China accounts for almost half of the total number of liver cancer cases and deaths worldwide, and hepatocellular carcinoma (HCC) is the most primary liver cancer. Snail family transcriptional repressor 2 (SNAI2) is known as an epithelial to mesenchymal transition-inducing transcription factor that drives neoplastic epithelial cells into mesenchymal phenotype. However, the roles of endogenous SNAI2 remain controversial in different types of malignant tumors. Herein, we surprisingly identify that anchorage-independent growth, including the formation of tumor sphere and soft agar colony, is significantly increased when SNAI2 expression is inhibited by shRNAs in HCC cells. Suppression of SNAI2 suffices to up-regulate several cancer stem genes. Although unrelated to the metastatic ability, SNAI2 inhibition does increase the efflux of Hoechst 33342 and enhance multidrug resistance in vitro and in vivo. In agreement with this data, we demonstrate for the first time that decreasing SNAI2 level can transcriptionally upregulate several ATP binding cassette (ABC) transporter genes such as ABCB1. Moreover, ABC transporters' inhibitor verapamil can rescue the multidrug resistance induced by SNAI2 inhibition. Our results implicate that SNAI2 behaves as a tumor suppressor by inhibiting multidrug resistance via suppressing ABC transporter genes in HCC cells.

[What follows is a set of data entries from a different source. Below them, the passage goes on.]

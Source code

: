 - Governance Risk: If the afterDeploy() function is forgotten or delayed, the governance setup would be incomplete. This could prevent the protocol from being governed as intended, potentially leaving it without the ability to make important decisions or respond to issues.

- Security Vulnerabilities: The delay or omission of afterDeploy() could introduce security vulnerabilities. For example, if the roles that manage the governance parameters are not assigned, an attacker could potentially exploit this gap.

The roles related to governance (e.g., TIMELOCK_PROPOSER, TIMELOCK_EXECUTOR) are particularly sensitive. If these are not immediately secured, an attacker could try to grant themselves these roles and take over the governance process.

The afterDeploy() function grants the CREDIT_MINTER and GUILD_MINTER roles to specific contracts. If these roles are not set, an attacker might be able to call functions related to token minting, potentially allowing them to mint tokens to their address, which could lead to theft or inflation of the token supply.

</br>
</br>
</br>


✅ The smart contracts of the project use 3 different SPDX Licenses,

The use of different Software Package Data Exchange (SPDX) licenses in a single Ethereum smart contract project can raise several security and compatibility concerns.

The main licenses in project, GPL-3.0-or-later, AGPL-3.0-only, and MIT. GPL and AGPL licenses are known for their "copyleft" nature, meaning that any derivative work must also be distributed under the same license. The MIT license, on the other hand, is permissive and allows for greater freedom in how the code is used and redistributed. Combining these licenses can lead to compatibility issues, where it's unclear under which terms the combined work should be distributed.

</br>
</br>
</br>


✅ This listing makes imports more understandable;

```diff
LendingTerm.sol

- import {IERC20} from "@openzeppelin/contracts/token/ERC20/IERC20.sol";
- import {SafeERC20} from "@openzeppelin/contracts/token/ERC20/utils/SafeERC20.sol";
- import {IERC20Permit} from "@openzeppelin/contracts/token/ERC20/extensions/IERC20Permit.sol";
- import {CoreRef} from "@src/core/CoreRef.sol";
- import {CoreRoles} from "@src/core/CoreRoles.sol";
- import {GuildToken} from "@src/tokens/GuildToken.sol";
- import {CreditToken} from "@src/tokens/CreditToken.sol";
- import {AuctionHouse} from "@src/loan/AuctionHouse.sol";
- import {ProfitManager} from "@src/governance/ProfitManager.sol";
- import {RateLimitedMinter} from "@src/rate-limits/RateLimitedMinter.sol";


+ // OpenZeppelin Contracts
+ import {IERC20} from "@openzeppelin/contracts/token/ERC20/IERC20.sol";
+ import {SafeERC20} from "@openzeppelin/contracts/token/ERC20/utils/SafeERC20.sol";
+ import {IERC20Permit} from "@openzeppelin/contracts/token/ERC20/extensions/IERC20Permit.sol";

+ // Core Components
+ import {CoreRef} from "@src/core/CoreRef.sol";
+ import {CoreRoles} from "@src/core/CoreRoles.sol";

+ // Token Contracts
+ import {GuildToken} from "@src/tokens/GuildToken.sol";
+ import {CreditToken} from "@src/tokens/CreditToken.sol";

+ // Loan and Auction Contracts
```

中国的肝癌病例和死亡总数几乎占全球的一半,而肝细胞癌(HCC)是最主要的原发性肝癌。蜗牛家族转录抑制因子2(SNAI2)是一种上皮-间质转化诱导转录因子,可促使肿瘤上皮细胞转变为间质表型。然而,内源性SNAI2在不同类型恶性肿瘤中的作用仍存在争议。在此,我们惊人地发现,当通过短发夹RNA(shRNAs)抑制HCC细胞中的SNAI2表达时,包括肿瘤球形成和软琼脂集落形成在内的非锚定依赖性生长显著增加。抑制SNAI2足以上调多个癌症干细胞基因。虽然与转移能力无关,但抑制SNAI2确实会增加Hoechst 33342的外排,并在体外和体内增强多药耐药性。与此数据一致,我们首次证明降低SNAI2水平可转录上调多个ATP结合盒(ABC)转运蛋白基因,如ABCB1。此外,ABC转运蛋白抑制剂维拉帕米可挽救由SNAI2抑制诱导的多药耐药性。我们的结果表明,SNAI2在HCC细胞中通过抑制ABC转运蛋白基因来抑制多药耐药性,从而发挥肿瘤抑制作用。